Lancashire's new top cop Sacha Hatchett has promised councillors to boost neighbourhood policing starting with a new crackdown on anti-social drivers abusing back roads and 'rat runs'.

At a meeting of the The Lancashire Police and Crime Panel - made up of councillors from across the county - to confirm her appointment as chief constable, she was asked about her commitment to having officers working in local communities.

Police and Crime Commissioner Andrew Snowden has appointed Ms Hatchett the existing deputy - on for a fixed term of five years and an annual salary of £184,273.

She told the meeting in Blackburn Town Hall on Monday: "I am wedded to neighbourhood policing.

"I absolutely subscribe to neighbourhood policing because I know local policing in areas working with local partners dealing with local issues works.

"We've already put a significant investment into neighbourhood policing in Lancashire.

"We've got over 600 members of staff in local policing.

"However I have ambitions to push that forward.

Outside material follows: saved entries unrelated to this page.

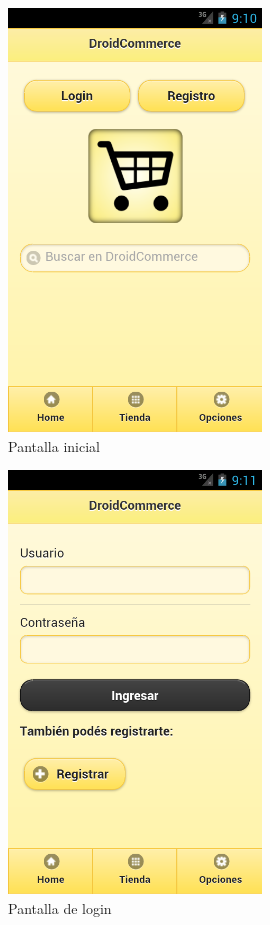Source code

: \begin{figure}[H]
  \centering
    \includegraphics[width=0.6\textwidth]{imagenes/capturas/home.png}
        \caption{Pantalla inicial}
    \label{fig:home}
\end{figure}

\begin{figure}
  \centering
    \includegraphics[width=0.6\textwidth]{imagenes/capturas/login.png}
        \caption{Pantalla de login}
    \label{fig:login}
\end{figure}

"I want Lancashire to be the number one neighbourhood policing constabulary in the country.

"How do I achieve that?

"There is some investment so over the next three years my intention is to invest more in neighbourhood policing.

"That in particular is neighbourhood officers in areas.

"But in addition to that I have an aspiration to more than double the number of special constabulary officers that we have because they do a fantastic job supporting our neighbourhood policing model.

"In addition to that because there are three things which really challenge our communities when you listen to the local voices- they will say anti-social behaviour, they will say drugs, and they will say anti-social driving.

"From April we are starting a new operation to target anti-social driving.

"So that's not the strategic road network because we've put a massive investment in the roads crime unit.

"This is the rats runs, the areas where they avoid being able to be seen on ANPR which is causing some real distress to some of our communities.

"Community-driven, community intelligence-led.

"It will be coming in and then we will task out to some of our officers dedicated to a policing operation to see if we can show that we are making a real difference there.

"So those are the three areas I will be focussing on in order to improve neighbourhood policing.

"But please hold me to account on that.

"We cannot do it on our own. We absolutely need the support of our communities but actually I think we can get there."